Friday, February 25, 2011

Cookie monster


Normally, I am a reasonable person when it comes to food. I like oatmeal and broccoli, though not together; I always eat breakfast; my lunch is a salad four days out of five; and I can go weeks without any alcohol. I do like chocolate--milk, dark, with nuts, plain--but what woman doesn't? I am only human.

But we all have an Achilles heel, and I find quite unexpectedly in mid-life that mine is cookies.  This did not start at Christmas, as you might suppose; it started last fall, with book events. Starting in September, I made it a point to have cookies at every reading--some baked by my old high school friend Sue, who wins blue ribbons in baking at the State Fair, and some baked, less successfully, by me. This was a huge success at readings, though often there were leftovers, which I brought home and ate. Doug can take cookies or leave them. I can take them and very definitely not leave them.

The book clubs that have hosted me all serve cookies--the last such club, just ten days ago, had two kinds: little frosted lemon cookies, and tiny chocolate cookies that they served warm, with molten chocolate centers. Oh my.

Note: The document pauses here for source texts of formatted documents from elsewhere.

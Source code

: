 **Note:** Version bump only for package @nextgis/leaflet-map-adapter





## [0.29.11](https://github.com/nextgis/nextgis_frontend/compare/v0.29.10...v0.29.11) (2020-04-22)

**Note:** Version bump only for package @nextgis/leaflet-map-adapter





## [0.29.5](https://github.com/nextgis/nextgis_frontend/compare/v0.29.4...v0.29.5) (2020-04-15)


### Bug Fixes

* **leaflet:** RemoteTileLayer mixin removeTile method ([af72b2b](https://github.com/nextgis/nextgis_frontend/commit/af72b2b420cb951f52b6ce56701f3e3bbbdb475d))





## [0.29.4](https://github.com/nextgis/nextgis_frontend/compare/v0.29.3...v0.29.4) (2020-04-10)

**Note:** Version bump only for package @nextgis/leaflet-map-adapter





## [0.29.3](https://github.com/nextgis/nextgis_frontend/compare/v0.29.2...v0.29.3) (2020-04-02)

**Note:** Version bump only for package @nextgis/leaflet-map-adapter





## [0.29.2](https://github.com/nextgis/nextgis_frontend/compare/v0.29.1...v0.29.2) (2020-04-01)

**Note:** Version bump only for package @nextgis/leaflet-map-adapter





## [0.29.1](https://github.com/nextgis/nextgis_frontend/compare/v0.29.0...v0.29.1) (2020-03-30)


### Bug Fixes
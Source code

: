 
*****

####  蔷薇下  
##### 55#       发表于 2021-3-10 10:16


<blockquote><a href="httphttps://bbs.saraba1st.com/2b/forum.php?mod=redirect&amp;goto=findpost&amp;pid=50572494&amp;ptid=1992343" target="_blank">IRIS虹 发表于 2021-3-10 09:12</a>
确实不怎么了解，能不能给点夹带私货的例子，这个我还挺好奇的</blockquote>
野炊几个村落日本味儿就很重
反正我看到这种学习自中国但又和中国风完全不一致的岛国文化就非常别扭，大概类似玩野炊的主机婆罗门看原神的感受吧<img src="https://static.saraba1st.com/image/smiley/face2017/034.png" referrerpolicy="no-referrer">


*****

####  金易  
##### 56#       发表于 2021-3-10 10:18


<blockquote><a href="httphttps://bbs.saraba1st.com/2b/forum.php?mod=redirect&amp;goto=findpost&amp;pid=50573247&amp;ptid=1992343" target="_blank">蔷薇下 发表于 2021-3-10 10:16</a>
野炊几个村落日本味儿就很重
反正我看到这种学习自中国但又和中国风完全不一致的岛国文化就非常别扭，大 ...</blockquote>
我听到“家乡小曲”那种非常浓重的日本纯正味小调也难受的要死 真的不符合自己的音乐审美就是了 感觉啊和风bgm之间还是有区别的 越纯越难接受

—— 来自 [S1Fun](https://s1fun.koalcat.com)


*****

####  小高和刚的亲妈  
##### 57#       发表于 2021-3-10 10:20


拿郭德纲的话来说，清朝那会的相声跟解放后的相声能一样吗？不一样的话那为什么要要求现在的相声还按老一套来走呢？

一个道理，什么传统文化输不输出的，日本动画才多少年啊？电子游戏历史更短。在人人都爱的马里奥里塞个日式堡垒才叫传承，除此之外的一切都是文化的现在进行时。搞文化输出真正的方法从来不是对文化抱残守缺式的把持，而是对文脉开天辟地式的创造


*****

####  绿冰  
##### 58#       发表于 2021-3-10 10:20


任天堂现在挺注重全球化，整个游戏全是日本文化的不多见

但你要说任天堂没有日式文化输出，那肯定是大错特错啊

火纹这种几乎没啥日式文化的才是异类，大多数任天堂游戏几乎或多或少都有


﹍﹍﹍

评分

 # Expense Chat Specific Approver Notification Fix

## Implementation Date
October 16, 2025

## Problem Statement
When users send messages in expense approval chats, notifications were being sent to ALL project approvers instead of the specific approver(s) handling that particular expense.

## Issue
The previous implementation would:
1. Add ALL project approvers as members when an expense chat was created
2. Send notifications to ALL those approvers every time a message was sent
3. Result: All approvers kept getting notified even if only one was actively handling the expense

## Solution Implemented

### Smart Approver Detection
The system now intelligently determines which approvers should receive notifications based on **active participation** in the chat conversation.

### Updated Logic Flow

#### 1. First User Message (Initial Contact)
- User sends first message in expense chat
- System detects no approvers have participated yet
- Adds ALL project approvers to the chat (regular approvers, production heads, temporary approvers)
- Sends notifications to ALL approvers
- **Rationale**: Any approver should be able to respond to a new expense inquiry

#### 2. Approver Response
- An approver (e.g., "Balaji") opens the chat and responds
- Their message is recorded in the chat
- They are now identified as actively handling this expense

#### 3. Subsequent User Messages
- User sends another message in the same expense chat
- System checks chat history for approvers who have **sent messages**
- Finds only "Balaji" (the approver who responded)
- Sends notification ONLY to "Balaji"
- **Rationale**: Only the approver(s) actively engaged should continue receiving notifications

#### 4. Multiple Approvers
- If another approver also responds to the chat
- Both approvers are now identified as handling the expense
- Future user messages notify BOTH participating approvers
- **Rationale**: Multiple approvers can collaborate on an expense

It wasn't long before I fell into the habit of eating cookies every day. And not just one cookie, or two; five or six cookies. Maybe seven, depending on the size and how early in the day I started.

If you troll slowly enough through the newsroom, you can always find a cookie somewhere. Currently, we are awash in Girl Scout Cookies, and when I finally broke down and bought a box of Thin Mints from one of the online editors, I tore into it and ate one entire sleeve in about fifteen minutes. ("Oh, yes," a friend said, knowingly. "Thin Mints are one sleeve equals one serving.")

Things came to a head last week when our Food Editor got a carton of Archer Cookies in the mail--six or eight packages of different kinds of cookies, of which I am pretty sure I ate ten. I ate them quickly and without thinking about them or even really enjoying them, the way a person would eat ten peanuts, or ten potato chips, or a handful of popcorn.

And then I had the grace to be appalled. This is so much sugar, I thought. This is really a bad idea.

The only thing I could think to do was to stop, cold turkey. So I did. I swore off cookies. Not being a fool, or a masochist, I swore them off not forever, but for one week. That was Thursday morning, and now it is Friday night, and so I have gone two entire days without cookies, with five to go. It hasn't been too painful yet, but now it is the weekend, and there are cookies in the house, and we shall see how it goes.

Stopping is not as simple as you might think and requires much more fortitude than it should. During my normal midday walk through the Skyways of downtown Minneapolis, I am assailed with constant temptation, as you'll see in the walking tour below. Today I returned to work after my 40-minute walk a little shaken, the smell of fresh-baked cookies permeating my coat and my hair, and realizing that there are so many cookies calling my name from every corner of down town that every single second that I am not eating a cookie is a victory.

Running the cookie gantlet


At the beginning of my walk, I pass the candy store, which has shrink-wrapped yellow smiley-faced cookies filling one of the front windows. Those are somehow easy to ignore, as are the cookies sold in the various coffee shops: Starbucks, Caribou, Dunn Brothers. The first real challenge is the Mrs. Fields stand near Target Center. I know from experience that the taste is mediocre, but they are baked on the premises, and the smell is intoxicating.



And here they are up close. They do look appealing.


After successfully avoiding Mrs. Field's, I go around the corner to find "Best Cookies of the Skyway." The sign below mentions that they are all hand-made from scratch. They, too, smell delicious. I keep walking.



Just feet from the Best Cookies of the Skyway is this sign: "It's Cookie Time!"
No, it's not, I say, and keep going.


For the next leg there are cookies everywhere, but they are prepackaged, or coffee shop cookies, and they are scarcely a temptation. But then I see this sign:

 Your chance 4 cookies--you know u want them. Yes, I do. U know I do. But I keep walking.


Truly, this is more Thin Mints than even I could eat, I think.
And then I am back to the beginning, past the yellow smiley faces, my loop complete. I am out of danger. But not forever; not for long.



Wuollet's is coming. Oh lord, kill me now.